_EXERCISE INSTRUCTIONS_
When a line in the records contains the string "text", copy that line.

_AVAILABLE DATA_
::::::::::

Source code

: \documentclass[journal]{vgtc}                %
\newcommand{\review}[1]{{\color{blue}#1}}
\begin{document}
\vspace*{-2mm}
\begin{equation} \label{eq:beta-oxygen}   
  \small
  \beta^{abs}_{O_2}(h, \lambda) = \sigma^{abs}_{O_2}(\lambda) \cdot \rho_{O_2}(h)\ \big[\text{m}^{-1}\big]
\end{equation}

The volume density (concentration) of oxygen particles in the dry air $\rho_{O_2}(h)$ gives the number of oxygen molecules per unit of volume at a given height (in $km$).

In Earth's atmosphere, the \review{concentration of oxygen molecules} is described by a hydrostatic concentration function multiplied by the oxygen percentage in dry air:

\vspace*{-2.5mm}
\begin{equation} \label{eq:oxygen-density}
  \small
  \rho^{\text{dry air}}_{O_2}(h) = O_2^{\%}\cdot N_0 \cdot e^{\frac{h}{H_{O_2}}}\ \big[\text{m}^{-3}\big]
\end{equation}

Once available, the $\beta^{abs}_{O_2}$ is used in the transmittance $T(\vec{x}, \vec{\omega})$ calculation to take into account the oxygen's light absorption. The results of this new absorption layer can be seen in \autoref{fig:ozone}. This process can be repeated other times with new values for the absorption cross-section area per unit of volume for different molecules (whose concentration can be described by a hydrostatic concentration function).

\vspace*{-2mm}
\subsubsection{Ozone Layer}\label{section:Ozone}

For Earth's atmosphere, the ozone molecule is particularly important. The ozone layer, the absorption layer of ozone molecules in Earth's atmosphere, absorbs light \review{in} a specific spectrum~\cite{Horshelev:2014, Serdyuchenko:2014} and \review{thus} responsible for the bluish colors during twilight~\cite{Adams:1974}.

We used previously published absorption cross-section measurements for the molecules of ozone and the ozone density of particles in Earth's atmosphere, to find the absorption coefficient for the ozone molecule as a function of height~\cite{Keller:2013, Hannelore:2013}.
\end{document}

::::::::::

_OUTPUT OF THE TASK_
  \beta^{abs}_{O_2}(h, \lambda) = \sigma^{abs}_{O_2}(\lambda) \cdot \rho_{O_2}(h)\ \big[\text{m}^{-1}\big]
  \rho^{\text{dry air}}_{O_2}(h) = O_2^{\%}\cdot N_0 \cdot e^{\frac{h}{H_{O_2}}}\ \big[\text{m}^{-3}\big]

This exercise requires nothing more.